WHAT IS NEEDED
Pick out each line of the records in which the word "first" appears.

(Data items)
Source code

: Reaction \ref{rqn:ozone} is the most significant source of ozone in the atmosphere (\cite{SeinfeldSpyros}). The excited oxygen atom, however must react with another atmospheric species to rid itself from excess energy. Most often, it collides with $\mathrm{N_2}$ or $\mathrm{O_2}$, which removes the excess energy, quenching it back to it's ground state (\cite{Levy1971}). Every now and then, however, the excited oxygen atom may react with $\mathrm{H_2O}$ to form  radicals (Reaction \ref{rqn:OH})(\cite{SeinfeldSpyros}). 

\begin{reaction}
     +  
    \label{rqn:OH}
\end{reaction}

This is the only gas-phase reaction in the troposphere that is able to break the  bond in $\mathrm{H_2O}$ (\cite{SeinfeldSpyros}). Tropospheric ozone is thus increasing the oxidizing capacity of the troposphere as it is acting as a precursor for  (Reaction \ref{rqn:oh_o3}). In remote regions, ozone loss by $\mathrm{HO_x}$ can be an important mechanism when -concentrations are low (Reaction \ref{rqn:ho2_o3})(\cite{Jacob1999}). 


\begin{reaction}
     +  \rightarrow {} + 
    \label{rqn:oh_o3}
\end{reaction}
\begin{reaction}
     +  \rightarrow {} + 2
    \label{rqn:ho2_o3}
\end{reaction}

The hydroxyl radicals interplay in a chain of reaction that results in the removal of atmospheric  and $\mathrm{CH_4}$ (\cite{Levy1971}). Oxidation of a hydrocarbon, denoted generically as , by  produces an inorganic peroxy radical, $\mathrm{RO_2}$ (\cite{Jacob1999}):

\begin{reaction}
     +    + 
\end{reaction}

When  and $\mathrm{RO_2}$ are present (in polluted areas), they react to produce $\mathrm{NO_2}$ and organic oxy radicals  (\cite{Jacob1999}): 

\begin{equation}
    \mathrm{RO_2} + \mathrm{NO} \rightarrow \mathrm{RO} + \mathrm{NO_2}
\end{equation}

...

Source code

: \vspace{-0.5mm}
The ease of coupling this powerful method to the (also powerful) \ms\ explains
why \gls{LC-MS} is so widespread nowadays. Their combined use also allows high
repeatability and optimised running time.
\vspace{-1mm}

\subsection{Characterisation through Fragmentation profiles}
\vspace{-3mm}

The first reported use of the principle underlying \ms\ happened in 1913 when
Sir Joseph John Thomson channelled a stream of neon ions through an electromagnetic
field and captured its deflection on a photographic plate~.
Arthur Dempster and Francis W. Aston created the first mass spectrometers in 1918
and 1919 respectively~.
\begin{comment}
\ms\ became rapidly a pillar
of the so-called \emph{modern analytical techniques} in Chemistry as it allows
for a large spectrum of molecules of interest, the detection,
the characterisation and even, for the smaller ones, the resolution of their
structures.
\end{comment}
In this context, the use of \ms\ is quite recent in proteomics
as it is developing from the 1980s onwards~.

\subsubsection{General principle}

ANSWER
The first reported use of the principle underlying \ms\ happened in 1913 when
Arthur Dempster and Francis W. Aston created the first mass spectrometers in 1918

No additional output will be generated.